Startling new light has been thrown on a 19th century project which was claimed would turn the West Somerset coast into Britain’s oil capital and a vast industrial complex.

Through the years, the failure of the project has been regarded largely as bad luck, but research sparked by a large and faded document recently acquired by the West Somerset Railway’s Steam Trust has revealed a quite different story.

The 94-year-old file of plans for a West Somerset Light Railway were drawn up as part of a fraudulent scheme on a grand scale by a man described in later years by an Old Bailey judge as “a dangerous and plausible criminal.”

The 13 highly-detailed drawings, based on the 1905 Ordnance Survey map, show the route of a line stretching just over 11 miles from Bridgwater docks to its destination in the Quantock village of Kilve.

The track would have passed mainly through meadows and orchards as it snaked from the River Parret past Wembdon, Cannington, and Combwich before reaching a site just south of Kilve church and ruined chantry.

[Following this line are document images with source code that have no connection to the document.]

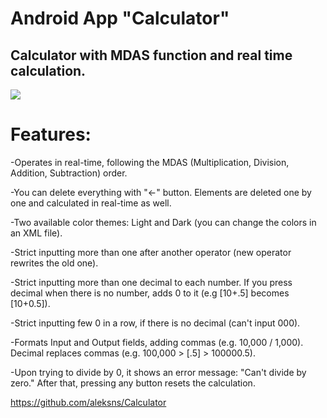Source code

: # Android App "Calculator"

## Calculator with MDAS function and real time calculation.

![](https://media.giphy.com/media/estddoaFVDsTLgNOIW/giphy.gif)

# Features:

-Operates in real-time, following the MDAS (Multiplication, Division, Addition, Subtraction) order.

-You can delete everything with "<-" button. Elements are deleted one by one and calculated in real-time as well.

-Two available color themes: Light and Dark (you can change the colors in an XML file).

-Strict inputting more than one after another operator (new operator rewrites the old one).

-Strict inputting more than one decimal to each number. If you press decimal when there is no number, adds 0 to it (e.g [10+.5] becomes [10+0.5]).

-Strict inputting few 0 in a row, if there is no decimal (can't input 000).

-Formats Input and Output fields, adding commas (e.g. 10,000 / 1,000). Decimal replaces commas (e.g. 100,000 > [.5] > 100000.5).

-Upon trying to divide by 0, it shows an error message: "Can't divide by zero." After that, pressing any button resets the calculation.


https://github.com/aleksns/Calculator
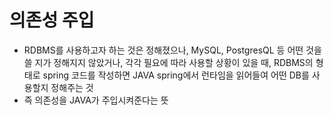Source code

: # 의존성 주입
- RDBMS를 사용하고자 하는 것은 정해졌으나, MySQL, PostgresQL 등 어떤 것을 쓸 지가 정해지지 않았거나, 각각 필요에 따라 사용할 상황이 있을 때, RDBMS의 형태로 spring 코드를 작성하면 JAVA spring에서 런타임을 읽어들여 어떤 DB를 사용할지 정해주는 것
- 즉 의존성을 JAVA가 주입시켜준다는 뜻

The scheme was given extensive press coverage in the hope that it would attract local investment.

The line was designed to carry the huge quantity of oil which was claimed would be produced from extensive beds of shale along the coast, and refined at a facility to be built at Kilve.

The total cost was estimated at £200,000 and although the plans and sections were presented in May 1924 to the Ministry of Transport, they never went before Parliament, whose approval was needed to allow construction to begin.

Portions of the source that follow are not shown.